At his words, the ladies burst out laughing and the men made some double-meaning remarks about Sasha.
After she had calmly listened to these and said nothing in reply, Sasha asked the peasant:
“Do you sing?”
“We sing a little!” and he waved his hand, “What songs do you know?”
“All kinds. I love singing.” And he smiled apologetically.
“Come, let’s sing something together, you and I.”
“How can we? Am I a match for you?”
“Well, strike up!”
“May I sit down?”
“Come over here, to the table.”
“How lively this is!” exclaimed Zvantzev, wrinkling his face.
“If you find it tedious, go and drown yourself,” said Sasha, angrily flashing her eyes at him.
“No, the water is cold,” replied Zvantzev, shrinking at her glance.
“As you please!” The woman shrugged her shoulders. “But it is about time you did it, and then, there’s also plenty of water now, so that you wouldn’t spoil it all with your rotten body.”
“Fie, how witty!” hissed the youth, turning away from her, and added with contempt: “In Russia even the prostitutes are rude.”

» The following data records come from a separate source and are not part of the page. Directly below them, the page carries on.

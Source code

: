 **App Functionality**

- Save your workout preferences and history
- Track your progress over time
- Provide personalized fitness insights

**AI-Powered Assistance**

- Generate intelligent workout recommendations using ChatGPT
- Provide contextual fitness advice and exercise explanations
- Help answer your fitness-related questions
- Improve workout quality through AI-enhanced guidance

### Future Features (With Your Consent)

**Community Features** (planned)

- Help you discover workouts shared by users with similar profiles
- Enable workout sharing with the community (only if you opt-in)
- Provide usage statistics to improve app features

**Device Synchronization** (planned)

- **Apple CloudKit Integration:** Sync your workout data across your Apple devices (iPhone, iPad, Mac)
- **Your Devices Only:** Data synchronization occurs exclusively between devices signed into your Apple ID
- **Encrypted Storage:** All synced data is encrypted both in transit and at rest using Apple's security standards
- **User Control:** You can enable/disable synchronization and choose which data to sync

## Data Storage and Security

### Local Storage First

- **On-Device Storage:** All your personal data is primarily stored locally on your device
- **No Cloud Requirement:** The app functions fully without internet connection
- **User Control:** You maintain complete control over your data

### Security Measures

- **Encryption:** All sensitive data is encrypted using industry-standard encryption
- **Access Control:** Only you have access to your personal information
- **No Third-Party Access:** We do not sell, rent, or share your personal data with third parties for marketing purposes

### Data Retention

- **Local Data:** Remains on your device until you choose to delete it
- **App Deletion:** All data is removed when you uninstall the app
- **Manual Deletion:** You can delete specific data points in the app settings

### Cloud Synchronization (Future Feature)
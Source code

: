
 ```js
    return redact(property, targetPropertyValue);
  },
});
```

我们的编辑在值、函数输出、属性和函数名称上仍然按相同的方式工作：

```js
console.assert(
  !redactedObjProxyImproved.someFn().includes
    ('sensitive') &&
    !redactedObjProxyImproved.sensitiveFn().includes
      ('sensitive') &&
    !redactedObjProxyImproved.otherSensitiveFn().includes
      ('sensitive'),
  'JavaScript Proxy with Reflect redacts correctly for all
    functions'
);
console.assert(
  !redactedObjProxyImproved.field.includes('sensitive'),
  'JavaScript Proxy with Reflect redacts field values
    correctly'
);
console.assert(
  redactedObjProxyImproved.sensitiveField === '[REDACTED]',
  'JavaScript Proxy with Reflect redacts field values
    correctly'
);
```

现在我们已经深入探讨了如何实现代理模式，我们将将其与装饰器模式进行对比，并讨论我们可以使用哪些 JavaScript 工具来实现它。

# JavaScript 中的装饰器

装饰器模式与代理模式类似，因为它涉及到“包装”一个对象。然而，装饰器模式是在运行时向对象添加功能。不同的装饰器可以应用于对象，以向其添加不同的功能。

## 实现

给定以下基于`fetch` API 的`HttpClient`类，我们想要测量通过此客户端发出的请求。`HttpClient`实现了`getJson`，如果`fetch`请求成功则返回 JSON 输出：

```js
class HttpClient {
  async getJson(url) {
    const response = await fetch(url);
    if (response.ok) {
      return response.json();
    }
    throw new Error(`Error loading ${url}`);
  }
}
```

He addressed himself to his neighbour, but the latter gave him only an intoxicated smile in return. Ookhtishchev was also drunk. Staring into the face of his companion, with his eyes grown dim, he muttered something and heard nothing. The lady with the bird-like face was pecking candy, holding the box under her very nose. Pavlinka went away to the edge of the raft and, standing there, threw orange peels into the water.
“I never before participated in such an absurd outing and—company,” said Zvantzev, to his neighbour, plaintively.
And Foma watched him with a smile, delighted that this feeble and ugly-looking man felt bored, and that Sasha had insulted him. Now and then he cast at her a kind glance of approval. He was pleased with the fact that she was so frank with everybody and that she bore herself proudly, like a real gentlewoman.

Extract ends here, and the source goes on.